Run size

Driley62

Songster
Jun 8, 2021
432
732
166
Chazy, NY
I posted yesterday about a solar fence charger which was a ton of help from everyone I must add. But now I wanna ask about everyone's opinion about run size to equate the idea of free range. I read somewhere online that if you can't legitimately free range because of predators that an enclosed run with a square footage total of 250 per chicken is the "magic number" to get the same equivalent.😳

Does everyone agree or does everyone have different beliefs on that. I only own 1/3 acre so the idea of making a run thats 6,250 sqft is insane to me. I have three dogs that need space and a child with a second on the way that also need play space plus space for gardening and landscaping.

In time I could comfortably add maybe 500 sqft but not something that could be done overnight more like over the course of a couple years with the cost of material and work that'd have to be put in.

Thanks all!
 
It's not a question I've ever really thought about. I have a vastly oversized run made from 100 feet of Premier 1 electric poultry netting that, until this year's additions, gave my 5 hens approximately 125 square feet per chicken.

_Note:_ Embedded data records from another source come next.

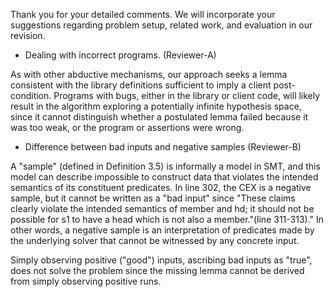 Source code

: Thank you for your detailed comments.  We will incorporate
your suggestions regarding problem setup, related work, and
evaluation in our revision.

- Dealing with incorrect programs. (Reviewer-A)

As with other abductive mechanisms, our approach
seeks a lemma consistent with the library definitions
sufficient to imply a client post-condition.  Programs
with bugs, either in the library or client code, will
likely result in the algorithm exploring a potentially
infinite hypothesis space, since it cannot distinguish
whether a postulated lemma failed because it was too
weak, or the program or assertions were wrong.

- Difference between bad inputs and negative samples (Reviewer-B)

A "sample" (defined in Definition 3.5) is informally a model in SMT,
and this model can describe impossible to construct data that violates
the intended semantics of its constituent predicates.  In line 302,
the CEX is a negative sample, but it cannot be written as a "bad
input" since "These claims clearly violate the intended semantics of
member and hd; it should not be possible for s1 to have a head which
is not also a member."(line 311-313)." In other words, a negative
sample is an interpretation of predicates made by the underlying
solver that cannot be witnessed by any concrete input.

Simply observing positive ("good") inputs, ascribing bad inputs
as "true", does not solve the problem since the missing lemma cannot
be derived from simply observing positive runs.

Even that much is not enough to prevent them from turning the run into a barren moonscape despite the fact that I regularly morph the fence around a core area in order to give them fresh ground.

While chickens benefit from having more than the recommended minimums and the more space you can give them the less maintenance you have to do, chickens don't need "free range" to be healthy and happy. :)
 
It's not a question I've ever really thought about. I have a vastly oversized run made from 100 feet of Premier 1 electric poultry netting that, until this year's additions, gave my 5 hens approximately 125 square feet per chicken. Even that much is not enough to prevent them from turning the run into a barren moonscape despite the fact that I regularly morph the fence around a core area in order to give them fresh ground.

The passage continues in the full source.